# For Sale: LSG custom 24x48 pipe smoker



## Daryan D (Oct 12, 2022)

Lone Star Grillz Custom 24" x 48" pipe smoker for sale in DFW area (Dallas).
New price would be ~$6400+ Tax and Delivery. But...

This mint condition beauty is available NOW for only $4500, OBO.
(Note: you will need to be responsible for pickup.)

Exact build unit with video review available here, courtesy of Baby Back Maniac.

I am the original buyer, and took delivery on November of 2020.  Original bill of sale can be provided.  I'm only selling because I have purchased a new LSG Trailer (24x60 w/ 30" Vertical, and Santa Maria Add-on).  This is an incredible smoker, and have loved the brand so much, that I upgraded in a big way.
	

		
			
		

		
	








Standard unit:
24x48 inch pipe smoker, Single Door w/ Counterweight (List: $4175, new)

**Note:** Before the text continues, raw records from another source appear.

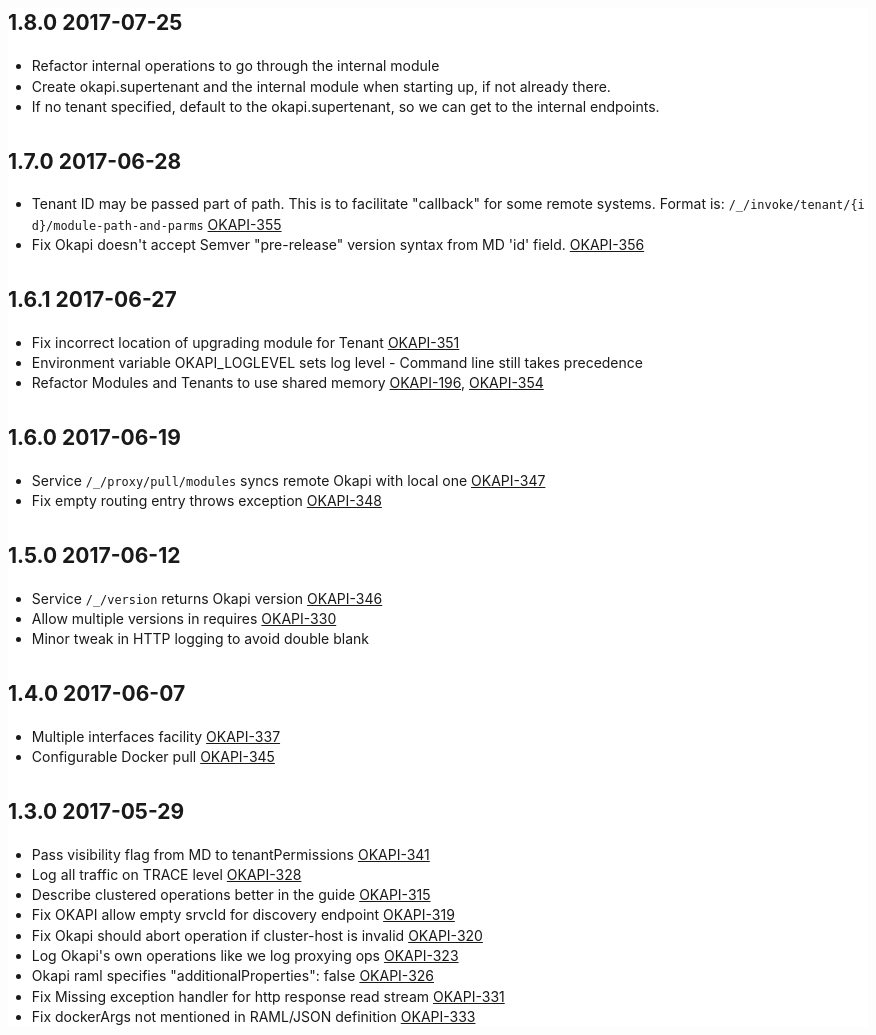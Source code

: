 ## 1.8.0 2017-07-25

 * Refactor internal operations to go through the internal module
 * Create okapi.supertenant and the internal module when starting up, if not
   already there.
 * If no tenant specified, default to the okapi.supertenant, so we can get to
   the internal endpoints.

## 1.7.0 2017-06-28

 * Tenant ID may be passed part of path. This is to facilitate "callback"
   for some remote systems. Format is:
   `/_/invoke/tenant/{id}/module-path-and-parms` [OKAPI-355](https://issues.folio.org/browse/OKAPI-355)
 * Fix Okapi doesn't accept Semver "pre-release" version syntax from MD 'id' field. [OKAPI-356](https://issues.folio.org/browse/OKAPI-356)

## 1.6.1 2017-06-27

 * Fix incorrect location of upgrading module for Tenant [OKAPI-351](https://issues.folio.org/browse/OKAPI-351)
 * Environment variable OKAPI_LOGLEVEL sets log level - Command line
   still takes precedence
 * Refactor Modules and Tenants to use shared memory [OKAPI-196](https://issues.folio.org/browse/OKAPI-196), [OKAPI-354](https://issues.folio.org/browse/OKAPI-354)

## 1.6.0 2017-06-19

 * Service `/_/proxy/pull/modules` syncs remote Okapi with local one [OKAPI-347](https://issues.folio.org/browse/OKAPI-347)
 * Fix empty routing entry throws exception [OKAPI-348](https://issues.folio.org/browse/OKAPI-348)

## 1.5.0 2017-06-12

 * Service `/_/version` returns Okapi version [OKAPI-346](https://issues.folio.org/browse/OKAPI-346)
 * Allow multiple versions in requires [OKAPI-330](https://issues.folio.org/browse/OKAPI-330)
 * Minor tweak in HTTP logging to avoid double blank

## 1.4.0 2017-06-07

 * Multiple interfaces facility [OKAPI-337](https://issues.folio.org/browse/OKAPI-337)
 * Configurable Docker pull [OKAPI-345](https://issues.folio.org/browse/OKAPI-345)

## 1.3.0 2017-05-29

 * Pass visibility flag from MD to tenantPermissions [OKAPI-341](https://issues.folio.org/browse/OKAPI-341)
 * Log all traffic on TRACE level [OKAPI-328](https://issues.folio.org/browse/OKAPI-328)
 * Describe clustered operations better in the guide [OKAPI-315](https://issues.folio.org/browse/OKAPI-315)
 * Fix OKAPI allow empty srvcId for discovery endpoint [OKAPI-319](https://issues.folio.org/browse/OKAPI-319)
 * Fix Okapi should abort operation if cluster-host is invalid [OKAPI-320](https://issues.folio.org/browse/OKAPI-320)
 * Log Okapi's own operations like we log proxying ops [OKAPI-323](https://issues.folio.org/browse/OKAPI-323)
 * Okapi raml specifies "additionalProperties": false [OKAPI-326](https://issues.folio.org/browse/OKAPI-326)
 * Fix Missing exception handler for http response read stream [OKAPI-331](https://issues.folio.org/browse/OKAPI-331)
 * Fix dockerArgs not mentioned in RAML/JSON definition [OKAPI-333](https://issues.folio.org/browse/OKAPI-333)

Add ons (totaling: $2244):
1/2" Firebox Upgrade
Warming Oven Upgrade w/ 3 sausage rods
Folding Front, Stainless steel drop down table (shelf) Upgrade
Ball valve drain
Mounted/welded Pull Handle
Tool hooks
4 probe ports (1 for each shelf on main chamber, 2 total for split measurents on warming oven)
Dual Tru-tell Thermometers
Propane Gas Assist add-on
2x8" swivel caster wheel upgrades for easy movement
2x8" fixed caster wheel replacements for stability
Utensil Mount on back
ATD Fan Port added to main firebox for temp control fan






Full build replica can be found on this link.


----------



## tbern (Oct 12, 2022)

looks like an awesome unit!


----------



## Daryan D (Oct 12, 2022)

It certainly is.  I've really loved it.  So much, that I got a bigger one.


----------



## SmokinAl (Oct 13, 2022)

That is a beautiful rig!
I’m sure it won’t last long!
Al


----------



## Daryan D (Oct 14, 2022)

Still evil


SmokinAl said:


> That is a beautiful rig!
> I’m sure it won’t last long!
> Al


Still available, surprisingly. :) Someone should make an offer... I hope.  Need it out of my yard before my spouse disowns me. :D


----------